In environments utilizing guest clusters with Antrea hybrid mode enabled, network traffic between pods located on nodes in different subnets may be disrupted. This condition is typically observed following specific lifecycle operations, including:
Updates to the VM Class of the cluster nodes.
Node scale-down followed by a scale-up event.
Traffic between pods on the same subnet remains unaffected, while cross-subnet traffic experiences total loss or timeouts.
VMware Cloud Foundation (VCF) 9.1
vSphere Kubernetes Releases (VKR) 1.35.0
vSphere Kubernetes Service (VKS) 3.6.0
Antrea CNI in Hybrid Mode
The underlying cause could not be identified, but the issue is tied to a failure in the networking state synchronization during node reconfiguration events. The CNI fails to correctly update routing or encapsulation rules for inter-subnet communication when the node object is modified or replaced.

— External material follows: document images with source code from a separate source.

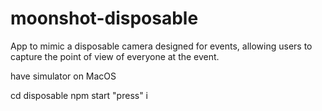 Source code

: # moonshot-disposable
App to mimic a disposable camera designed for events, allowing users to capture the point of view of everyone at the event.

have simulator on MacOS

cd disposable
npm start
"press" i 
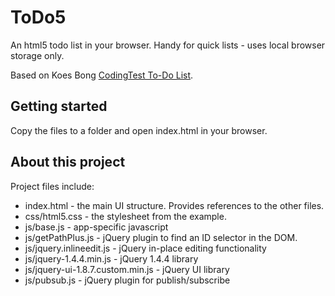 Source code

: # ToDo5

An html5 todo list in your browser. Handy for quick lists - uses local browser storage only.

Based on Koes Bong [CodingTest To-Do List](http://web.koesbong.com/demo/codingtest/). 

## Getting started

Copy the files to a folder and open index.html in your browser.
	
## About this project
 
Project files include:

*  index.html - the main UI structure. Provides references to the other files. 
*  css/html5.css - the stylesheet from the example.
*  js/base.js - app-specific javascript 
*  js/getPathPlus.js - jQuery plugin to find an ID selector in the DOM.
*  js/jquery.inlineedit.js - jQuery in-place editing functionality
*  js/jquery-1.4.4.min.js - jQuery 1.4.4 library
*  js/jquery-ui-1.8.7.custom.min.js - jQuery UI library
*  js/pubsub.js - jQuery plugin for publish/subscribe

This issue is resolved in vSphere Kubernetes Releases (VKR) 1.35.1. An upgrade to this version or a later release is recommended to permanently address the synchronization failure.
Workaround: If an upgrade cannot be performed immediately, connectivity can be restored by restarting the antrea-agent pods on the nodes experiencing the disruption.
Identify the affected nodes where inter-subnet traffic is failing.
Execute the following command to restart the agent on a specific nodekubectl delete pod -n kube-system -l app=antrea,component=antrea-agent --field-selector spec.nodeName=<Node_Name>
Verify that the antrea-agent pod has returned to a Running state and test pod-to-pod connectivity across subnets.
Note: This workaround is temporary. The disruption may recur if further node lifecycle operations are performed before the fix version is applied.